IA hoy El gobierno crea un ente para la 'AX' mientras una compañía vacía las oficinas
Tokio impulsa la adopción de IA en el Estado y en empresas con una nueva dependencia y experimentos de oficinas sin humanos.
Mientras Japón reestructura su aparato estatal para integrar la inteligencia artificial en los ministerios, una empresa del país dio un paso más allá: montó una oficina donde no trabaja ningún ser humano. Ambas noticias, separadas por semanas, dibujan un país que empuja la adopción de IA en dos frentes que deberían interesar a los ejecutivos latinoamericanos: desde el Estado y desde la planta baja de las empresas.
El Estado japonés se reorganiza en torno a la IA
El Ministerio de Asuntos Internos y Comunicaciones anunció el 1 de septiembre la creación de la "Oficina de Estrategia de AX y Nuevas Tecnologías" (AX・新技術戦略室). El organismo, presentado por el ministro Yoshimasa Hayashi, coordinará las políticas de IA del ministerio y la colaboración con otras agencias gubernamentales, según reportó ITmedia AI+. La medida se apoya en la "Segunda Fase del Plan Básico de Inteligencia Artificial", aprobada por el gabinete en julio, que define la "AX" (AI Transformation) como prioridad.
Casi en paralelo, el gobierno de Sanae Takaichi inauguró a fines de julio su nueva Oficina Nacional de Inteligencia, que reemplaza a la antigua dependencia de inteligencia del gabinete. Con una plantilla de 730 empleados, funcionará como secretaría del Consejo de Seguridad Nacional y coordinará información de policía, defensa y relaciones exteriores, según informó Prensa Latina. Para la oposición, el proyecto es riesgoso: sectores advierten que el registro de agentes extranjeros y las sanciones contra operaciones de influencia podrían comprometer la neutralidad política y la privacidad.
Aunque la Oficina Nacional de Inteligencia no es exclusivamente de IA, la velocidad con la que Tokio legitima estructuras nuevas en torno a la seguridad y la tecnología muestra una decidida apuesta por modernizar el Estado con base en datos y sistemas automatizados.
Una oficina sin humanos: el experimento que cruza la frontera
En el sector privado, una empresa japonesa probó una estructura corporativa formada por agentes de IA, sin trabajadores humanos, tal como reportó El Imparcial. El experimento no es una rareza: mientras el gobierno define regulaciones y crea organismos, las empresas empujan la frontera de lo que significa "trabajar" en la era de la IA.
Ambas noticias, juntas, revelan una estrategia japonesa que combina planificación central con libertad de experimentación corporativa. Japón no intenta frenar la IA: la está institucionalizando.

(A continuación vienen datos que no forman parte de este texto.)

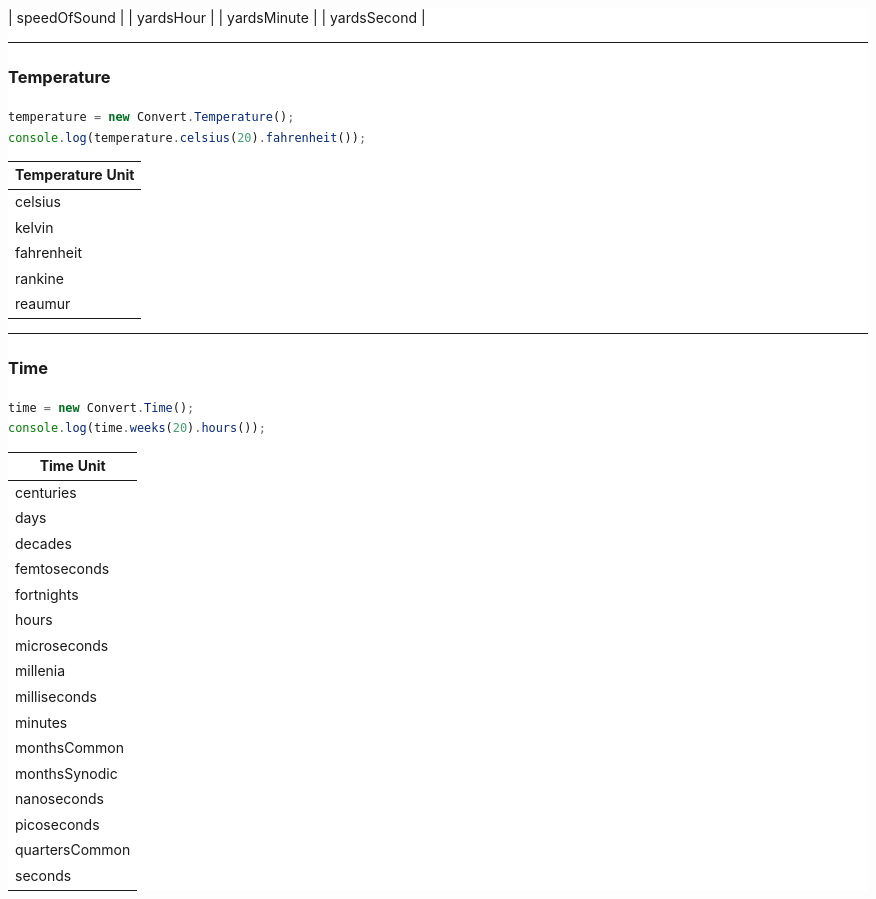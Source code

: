 | speedOfSound |
| yardsHour |
| yardsMinute |
| yardsSecond |

---

### Temperature
```js
temperature = new Convert.Temperature();
console.log(temperature.celsius(20).fahrenheit());
```

| Temperature Unit |
| --- |
| celsius |
| kelvin |
| fahrenheit |
| rankine |
| reaumur |

---

### Time
```js
time = new Convert.Time();
console.log(time.weeks(20).hours());
```

| Time Unit |
| --- |
| centuries |
| days |
| decades |
| femtoseconds |
| fortnights |
| hours |
| microseconds |
| millenia |
| milliseconds |
| minutes |
| monthsCommon |
| monthsSynodic |
| nanoseconds |
| picoseconds |
| quartersCommon |
| seconds |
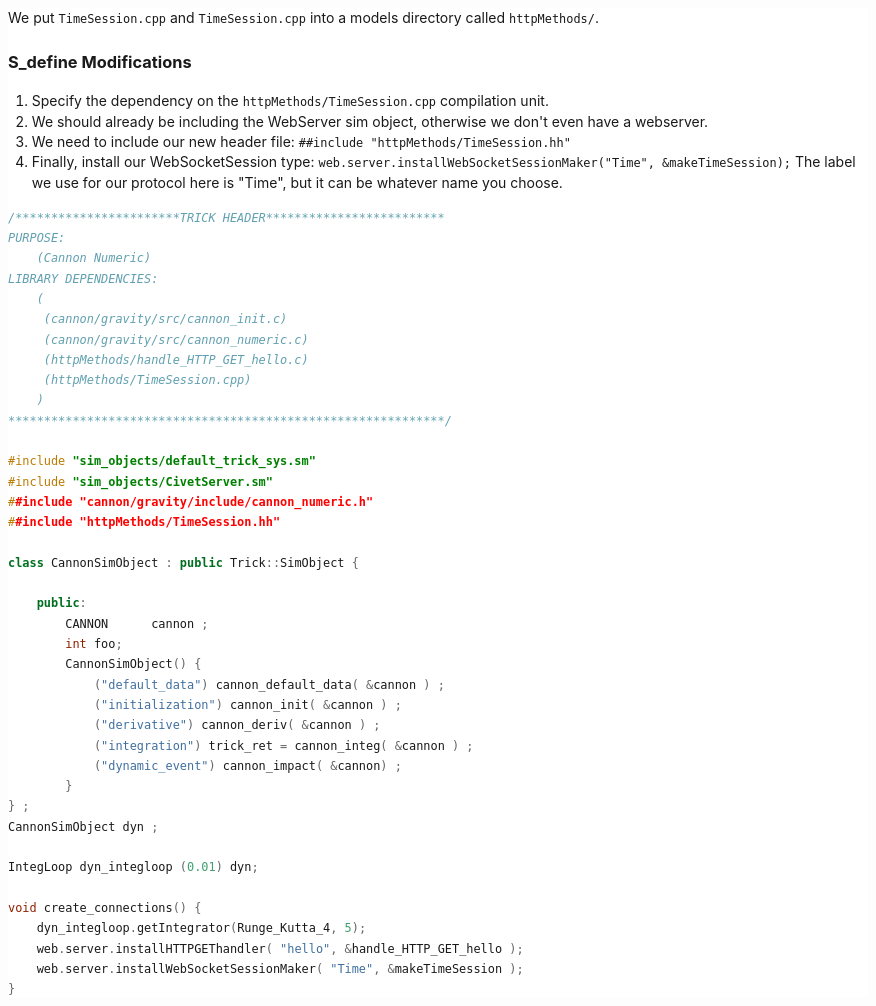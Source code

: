 We put ```TimeSession.cpp``` and ```TimeSession.cpp``` into a models directory called ```httpMethods/```.


### S_define Modifications

1. Specify the dependency on the ```httpMethods/TimeSession.cpp``` compilation unit.
2. We should already be including the WebServer sim object, otherwise we don't even have a webserver.
3. We need to include our new header file: ```##include "httpMethods/TimeSession.hh"```
4. Finally, install our WebSocketSession type: ```web.server.installWebSocketSessionMaker("Time", &makeTimeSession);```
The label we use for our protocol here is "Time", but it can be whatever name you choose.

```c++
/***********************TRICK HEADER*************************
PURPOSE:
    (Cannon Numeric)
LIBRARY DEPENDENCIES:
    (
     (cannon/gravity/src/cannon_init.c)
     (cannon/gravity/src/cannon_numeric.c)
     (httpMethods/handle_HTTP_GET_hello.c)
     (httpMethods/TimeSession.cpp)
    )
*************************************************************/

#include "sim_objects/default_trick_sys.sm"
#include "sim_objects/CivetServer.sm"
##include "cannon/gravity/include/cannon_numeric.h"
##include "httpMethods/TimeSession.hh"

class CannonSimObject : public Trick::SimObject {

    public:
        CANNON      cannon ;
        int foo;
        CannonSimObject() {
            ("default_data") cannon_default_data( &cannon ) ;
            ("initialization") cannon_init( &cannon ) ;
            ("derivative") cannon_deriv( &cannon ) ;
            ("integration") trick_ret = cannon_integ( &cannon ) ;
            ("dynamic_event") cannon_impact( &cannon) ;
        }
} ;
CannonSimObject dyn ;

IntegLoop dyn_integloop (0.01) dyn;

void create_connections() {
    dyn_integloop.getIntegrator(Runge_Kutta_4, 5);
    web.server.installHTTPGEThandler( "hello", &handle_HTTP_GET_hello );
    web.server.installWebSocketSessionMaker( "Time", &makeTimeSession );
}
```
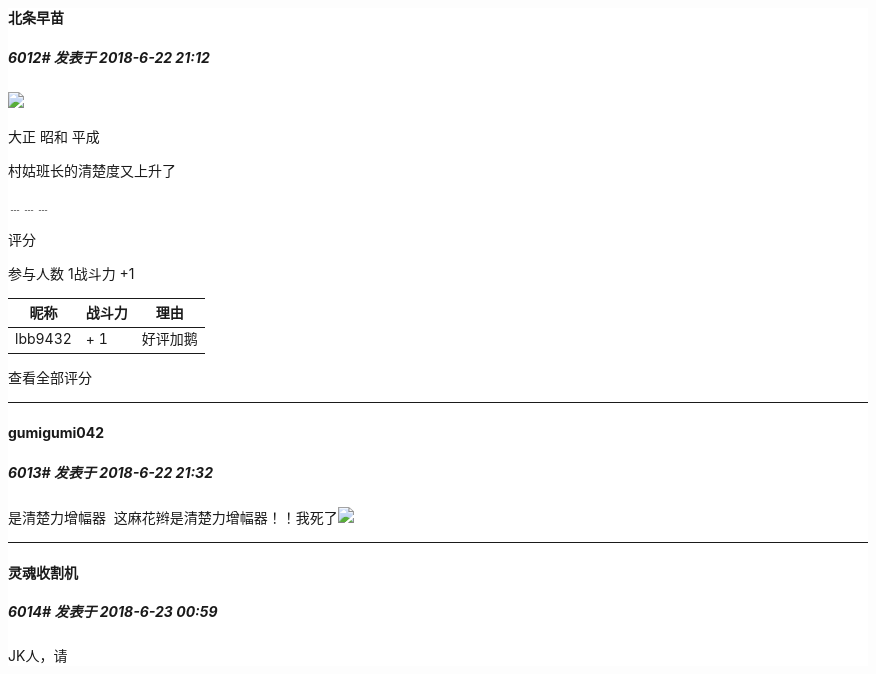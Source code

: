 ####  北条早苗  
##### 6012#       发表于 2018-6-22 21:12



<img src="https://i.loli.net/2018/06/22/5b2cf5a5522e4.jpg" referrerpolicy="no-referrer">

大正 昭和 平成


村姑班长的清楚度又上升了



﹍﹍﹍

评分





 参与人数 1战斗力 +1

|昵称|战斗力|理由|
|----|---|---|
| lbb9432| + 1|好评加鹅|



查看全部评分






-----

####  gumigumi042  
##### 6013#       发表于 2018-6-22 21:32




是清楚力增幅器  这麻花辫是清楚力增幅器！！我死了<img src="https://static.saraba1st.com/image/smiley/face2017/152.png" referrerpolicy="no-referrer">







-----

####  灵魂收割机  
##### 6014#       发表于 2018-6-23 00:59




JK人，请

Qué puede aprender América Latina de Japón
Para los ejecutivos latinoamericanos, el caso japonés ofrece tres lecturas concretas:
- La IA estatal es una señal de mercado. Cuando un gobierno crea una oficina específica para coordinar IA, las empresas privadas del ecosistema (proveedores de servicios, consultoras, startups) reciben una señal clara de demanda prioritaria. En América Latina, donde todavía falta consolidar agendas nacionales de IA, la creación de una "oficina AX" podría tener un efecto rector similar.
- La AX como marco de trabajo. El concepto de "transformación con IA" no es solo tecnológico: implica rediseñar procesos, reasignar tareas y medir resultados. Las empresas latinoamericanas que quieran escalar IA deberían copiar el enfoque japonés: definir un equipo dedicado a coordinar la transformación en lugar de sumar herramientas sueltas.
- La automatización no borra la necesidad de política interna. La oposición japonesa a la nueva ley de inteligencia anticipa el debate laboral y ético que también llegará a América Latina cuando las oficinas autónomas crezcan. Las empresas deberían preparar marcos de gobernanza de IA antes de que el regulador actúe por ellas.
Japón demuestra un camino posible: el Estado lidera la estrategia y las empresas ejecutan la experimentación. Para quienes toman decisiones en América Latina, la lección es clara: la adopción de IA no es un proyecto de TI, sino una decisión de estrategia nacional y corporativa que ya tiene un modelo funcionando al otro lado del Pacífico.